• **EXERCISE BRIEF**: Where a line of the records contains the word "your", show that line.

[[ DATA open ]]

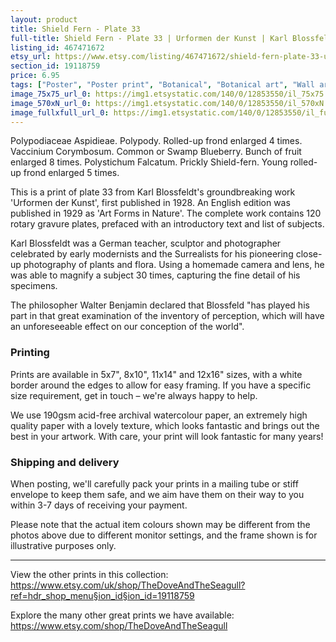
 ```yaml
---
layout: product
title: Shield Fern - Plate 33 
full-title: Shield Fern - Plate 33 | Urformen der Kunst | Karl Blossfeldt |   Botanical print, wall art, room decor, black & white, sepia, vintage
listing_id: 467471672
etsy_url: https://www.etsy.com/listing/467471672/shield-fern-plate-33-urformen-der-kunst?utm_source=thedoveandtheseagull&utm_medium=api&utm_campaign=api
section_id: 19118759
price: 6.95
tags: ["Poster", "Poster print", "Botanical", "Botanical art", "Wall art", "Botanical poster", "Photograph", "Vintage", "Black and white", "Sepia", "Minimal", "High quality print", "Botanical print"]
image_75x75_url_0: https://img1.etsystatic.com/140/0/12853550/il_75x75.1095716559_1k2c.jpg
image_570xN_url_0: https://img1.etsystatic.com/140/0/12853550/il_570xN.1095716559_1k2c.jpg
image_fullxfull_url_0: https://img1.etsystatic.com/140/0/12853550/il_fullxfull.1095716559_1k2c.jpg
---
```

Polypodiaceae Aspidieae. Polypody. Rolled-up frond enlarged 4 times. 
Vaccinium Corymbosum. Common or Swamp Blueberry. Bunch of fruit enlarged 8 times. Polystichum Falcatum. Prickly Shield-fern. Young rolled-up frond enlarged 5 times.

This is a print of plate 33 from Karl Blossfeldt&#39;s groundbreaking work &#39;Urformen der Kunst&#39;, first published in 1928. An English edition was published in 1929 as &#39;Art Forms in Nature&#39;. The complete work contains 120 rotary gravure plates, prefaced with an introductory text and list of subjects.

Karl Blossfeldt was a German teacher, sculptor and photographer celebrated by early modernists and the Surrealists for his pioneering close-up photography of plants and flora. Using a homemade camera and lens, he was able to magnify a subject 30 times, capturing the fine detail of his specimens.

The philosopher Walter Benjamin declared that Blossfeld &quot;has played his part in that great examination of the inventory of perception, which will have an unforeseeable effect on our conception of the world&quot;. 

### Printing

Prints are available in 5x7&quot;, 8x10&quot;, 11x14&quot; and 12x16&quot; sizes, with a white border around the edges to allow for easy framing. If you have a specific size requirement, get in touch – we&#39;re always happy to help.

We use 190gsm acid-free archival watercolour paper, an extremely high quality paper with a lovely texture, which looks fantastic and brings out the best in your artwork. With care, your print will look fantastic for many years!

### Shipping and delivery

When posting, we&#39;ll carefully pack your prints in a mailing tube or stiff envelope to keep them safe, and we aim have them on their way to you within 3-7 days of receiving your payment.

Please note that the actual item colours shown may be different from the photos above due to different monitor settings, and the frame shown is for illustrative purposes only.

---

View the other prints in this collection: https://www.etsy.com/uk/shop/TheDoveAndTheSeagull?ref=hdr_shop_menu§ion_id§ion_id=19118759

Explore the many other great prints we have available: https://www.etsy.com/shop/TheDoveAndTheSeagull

[[ DATA closed ]]
[[ DATA open ]]

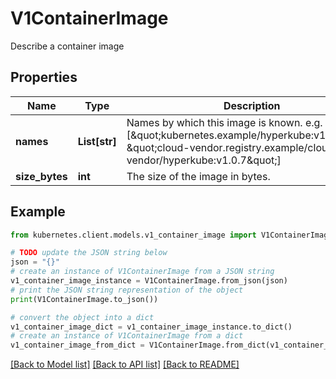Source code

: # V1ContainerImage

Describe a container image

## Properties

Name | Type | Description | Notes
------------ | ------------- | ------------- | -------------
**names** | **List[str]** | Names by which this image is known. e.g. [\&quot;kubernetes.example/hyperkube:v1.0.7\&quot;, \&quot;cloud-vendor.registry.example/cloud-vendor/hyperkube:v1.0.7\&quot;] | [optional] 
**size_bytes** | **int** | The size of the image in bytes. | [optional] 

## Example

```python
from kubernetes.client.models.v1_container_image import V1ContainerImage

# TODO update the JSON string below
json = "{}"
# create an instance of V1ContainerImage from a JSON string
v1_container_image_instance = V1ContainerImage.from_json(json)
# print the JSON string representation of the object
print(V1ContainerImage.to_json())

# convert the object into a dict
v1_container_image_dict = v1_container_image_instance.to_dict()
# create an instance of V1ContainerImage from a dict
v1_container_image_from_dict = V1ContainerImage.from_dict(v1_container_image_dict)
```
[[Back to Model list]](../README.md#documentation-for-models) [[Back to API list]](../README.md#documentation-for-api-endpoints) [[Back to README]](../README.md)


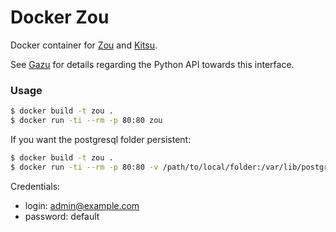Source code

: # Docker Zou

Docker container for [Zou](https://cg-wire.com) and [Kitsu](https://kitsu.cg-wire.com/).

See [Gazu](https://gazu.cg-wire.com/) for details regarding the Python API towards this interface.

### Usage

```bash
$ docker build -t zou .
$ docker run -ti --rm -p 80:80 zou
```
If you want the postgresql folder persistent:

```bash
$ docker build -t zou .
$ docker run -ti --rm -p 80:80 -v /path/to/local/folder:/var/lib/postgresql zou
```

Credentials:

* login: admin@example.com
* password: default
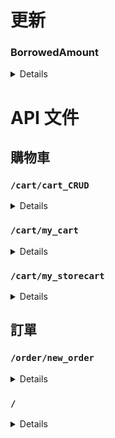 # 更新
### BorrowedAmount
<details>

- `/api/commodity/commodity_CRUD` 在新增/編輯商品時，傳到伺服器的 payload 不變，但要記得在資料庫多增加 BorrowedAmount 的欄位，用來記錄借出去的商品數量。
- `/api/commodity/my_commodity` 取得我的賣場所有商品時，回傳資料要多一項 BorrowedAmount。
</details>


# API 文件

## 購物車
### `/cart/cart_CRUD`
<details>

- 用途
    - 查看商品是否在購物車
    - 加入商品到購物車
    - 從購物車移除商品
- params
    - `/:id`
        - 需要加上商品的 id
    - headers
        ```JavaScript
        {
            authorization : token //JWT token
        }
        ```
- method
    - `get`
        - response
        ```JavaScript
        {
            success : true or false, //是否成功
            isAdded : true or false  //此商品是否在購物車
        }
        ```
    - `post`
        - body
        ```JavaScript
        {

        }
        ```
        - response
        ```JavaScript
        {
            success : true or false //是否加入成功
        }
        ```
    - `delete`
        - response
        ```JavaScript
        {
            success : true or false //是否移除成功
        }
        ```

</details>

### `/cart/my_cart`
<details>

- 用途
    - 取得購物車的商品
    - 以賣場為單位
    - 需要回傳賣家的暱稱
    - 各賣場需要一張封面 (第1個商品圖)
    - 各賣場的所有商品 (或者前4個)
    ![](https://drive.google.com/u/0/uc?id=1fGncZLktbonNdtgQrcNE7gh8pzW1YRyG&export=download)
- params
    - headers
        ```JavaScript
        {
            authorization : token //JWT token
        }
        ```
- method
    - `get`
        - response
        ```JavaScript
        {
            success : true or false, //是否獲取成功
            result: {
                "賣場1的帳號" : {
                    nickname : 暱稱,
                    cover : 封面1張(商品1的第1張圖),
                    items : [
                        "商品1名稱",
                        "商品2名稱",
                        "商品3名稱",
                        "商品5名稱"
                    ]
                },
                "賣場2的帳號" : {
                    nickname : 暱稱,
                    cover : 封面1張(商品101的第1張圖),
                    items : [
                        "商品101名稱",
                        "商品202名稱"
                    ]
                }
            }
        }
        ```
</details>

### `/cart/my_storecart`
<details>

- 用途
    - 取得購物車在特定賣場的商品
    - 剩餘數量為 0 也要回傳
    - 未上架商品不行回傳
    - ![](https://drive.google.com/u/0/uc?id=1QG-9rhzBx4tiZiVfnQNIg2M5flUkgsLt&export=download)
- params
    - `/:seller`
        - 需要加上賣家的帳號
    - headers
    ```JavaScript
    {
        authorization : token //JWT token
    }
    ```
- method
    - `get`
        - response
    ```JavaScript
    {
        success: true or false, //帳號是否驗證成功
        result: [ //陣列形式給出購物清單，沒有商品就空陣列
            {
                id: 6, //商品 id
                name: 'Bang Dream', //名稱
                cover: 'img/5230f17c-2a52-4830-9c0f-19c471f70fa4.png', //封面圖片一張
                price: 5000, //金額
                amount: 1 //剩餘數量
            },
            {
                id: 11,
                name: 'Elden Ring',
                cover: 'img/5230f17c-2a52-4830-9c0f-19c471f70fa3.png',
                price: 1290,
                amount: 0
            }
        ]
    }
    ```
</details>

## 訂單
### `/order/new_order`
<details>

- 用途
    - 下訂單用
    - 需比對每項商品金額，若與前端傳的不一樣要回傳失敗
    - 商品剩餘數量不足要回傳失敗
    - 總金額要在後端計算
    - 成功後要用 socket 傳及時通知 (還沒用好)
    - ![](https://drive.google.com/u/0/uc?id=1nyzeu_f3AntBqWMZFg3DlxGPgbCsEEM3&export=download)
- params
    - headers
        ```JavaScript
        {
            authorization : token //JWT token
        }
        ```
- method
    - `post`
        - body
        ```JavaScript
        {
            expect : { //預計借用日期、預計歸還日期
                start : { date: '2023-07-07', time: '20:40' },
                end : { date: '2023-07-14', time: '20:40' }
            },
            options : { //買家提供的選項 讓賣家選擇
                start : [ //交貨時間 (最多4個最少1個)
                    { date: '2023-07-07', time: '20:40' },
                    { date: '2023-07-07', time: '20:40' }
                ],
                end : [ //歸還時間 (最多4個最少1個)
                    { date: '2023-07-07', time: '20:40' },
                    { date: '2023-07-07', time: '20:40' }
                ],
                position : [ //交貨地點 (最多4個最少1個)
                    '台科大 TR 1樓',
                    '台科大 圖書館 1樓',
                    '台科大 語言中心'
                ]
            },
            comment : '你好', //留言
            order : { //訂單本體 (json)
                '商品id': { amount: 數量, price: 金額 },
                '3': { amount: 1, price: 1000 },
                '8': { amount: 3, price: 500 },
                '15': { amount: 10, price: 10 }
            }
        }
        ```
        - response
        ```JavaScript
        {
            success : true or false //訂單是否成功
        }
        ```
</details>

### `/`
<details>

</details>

[[ DATA closed ]]
[[ DATA open ]]

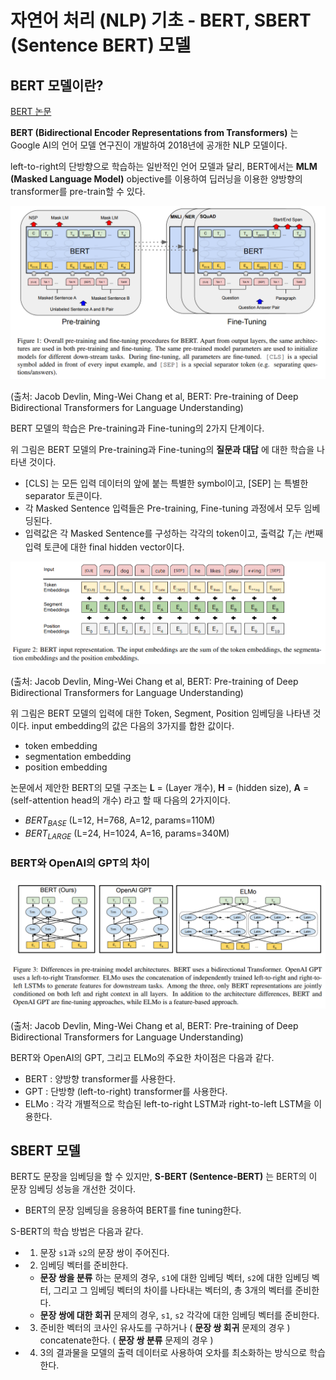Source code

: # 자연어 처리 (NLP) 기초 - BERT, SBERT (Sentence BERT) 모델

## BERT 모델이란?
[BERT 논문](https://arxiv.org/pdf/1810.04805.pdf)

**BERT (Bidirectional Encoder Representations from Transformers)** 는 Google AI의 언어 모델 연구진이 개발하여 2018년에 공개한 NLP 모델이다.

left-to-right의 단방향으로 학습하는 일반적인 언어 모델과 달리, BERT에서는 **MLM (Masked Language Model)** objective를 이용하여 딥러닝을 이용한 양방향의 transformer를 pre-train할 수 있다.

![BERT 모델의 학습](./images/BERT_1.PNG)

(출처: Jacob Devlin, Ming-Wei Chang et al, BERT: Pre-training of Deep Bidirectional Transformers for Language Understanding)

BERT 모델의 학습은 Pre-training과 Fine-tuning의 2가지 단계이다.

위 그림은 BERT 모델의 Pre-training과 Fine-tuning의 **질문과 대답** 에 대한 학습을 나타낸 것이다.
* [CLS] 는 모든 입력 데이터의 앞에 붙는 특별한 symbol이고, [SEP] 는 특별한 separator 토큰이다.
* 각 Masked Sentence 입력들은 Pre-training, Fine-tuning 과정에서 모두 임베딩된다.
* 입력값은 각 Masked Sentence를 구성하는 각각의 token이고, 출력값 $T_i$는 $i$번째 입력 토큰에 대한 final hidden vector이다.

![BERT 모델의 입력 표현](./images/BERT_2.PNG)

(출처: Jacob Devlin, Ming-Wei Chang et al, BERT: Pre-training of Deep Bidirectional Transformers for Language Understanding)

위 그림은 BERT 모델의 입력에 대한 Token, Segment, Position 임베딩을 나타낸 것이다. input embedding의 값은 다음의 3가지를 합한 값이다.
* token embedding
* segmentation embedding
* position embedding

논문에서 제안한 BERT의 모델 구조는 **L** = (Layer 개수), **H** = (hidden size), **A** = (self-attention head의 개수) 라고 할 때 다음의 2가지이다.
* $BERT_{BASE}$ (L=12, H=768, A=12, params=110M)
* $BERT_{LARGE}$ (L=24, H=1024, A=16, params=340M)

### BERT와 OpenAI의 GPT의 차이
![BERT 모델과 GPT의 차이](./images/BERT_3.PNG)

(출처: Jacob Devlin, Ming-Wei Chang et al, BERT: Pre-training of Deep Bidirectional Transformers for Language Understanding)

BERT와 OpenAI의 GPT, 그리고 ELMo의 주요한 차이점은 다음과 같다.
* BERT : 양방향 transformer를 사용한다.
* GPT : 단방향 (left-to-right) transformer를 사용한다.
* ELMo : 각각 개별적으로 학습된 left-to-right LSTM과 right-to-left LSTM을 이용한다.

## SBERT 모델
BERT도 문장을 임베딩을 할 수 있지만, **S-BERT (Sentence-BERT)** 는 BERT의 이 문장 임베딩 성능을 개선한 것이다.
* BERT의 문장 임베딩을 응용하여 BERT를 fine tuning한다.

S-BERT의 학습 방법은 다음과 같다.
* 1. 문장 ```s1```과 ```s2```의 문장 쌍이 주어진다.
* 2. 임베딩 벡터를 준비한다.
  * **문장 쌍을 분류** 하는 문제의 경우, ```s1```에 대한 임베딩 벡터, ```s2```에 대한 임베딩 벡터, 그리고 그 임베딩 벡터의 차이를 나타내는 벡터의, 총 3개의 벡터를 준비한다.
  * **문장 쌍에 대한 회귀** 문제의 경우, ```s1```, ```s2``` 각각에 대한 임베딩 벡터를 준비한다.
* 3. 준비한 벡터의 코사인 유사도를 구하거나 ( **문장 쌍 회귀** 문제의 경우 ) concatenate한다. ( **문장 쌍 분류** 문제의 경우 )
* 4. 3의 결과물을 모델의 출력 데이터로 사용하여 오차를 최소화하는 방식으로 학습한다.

[[ DATA closed ]]

• **ANSWER SECTION**:
We use 190gsm acid-free archival watercolour paper, an extremely high quality paper with a lovely texture, which looks fantastic and brings out the best in your artwork. With care, your print will look fantastic for many years!
When posting, we&#39;ll carefully pack your prints in a mailing tube or stiff envelope to keep them safe, and we aim have them on their way to you within 3-7 days of receiving your payment.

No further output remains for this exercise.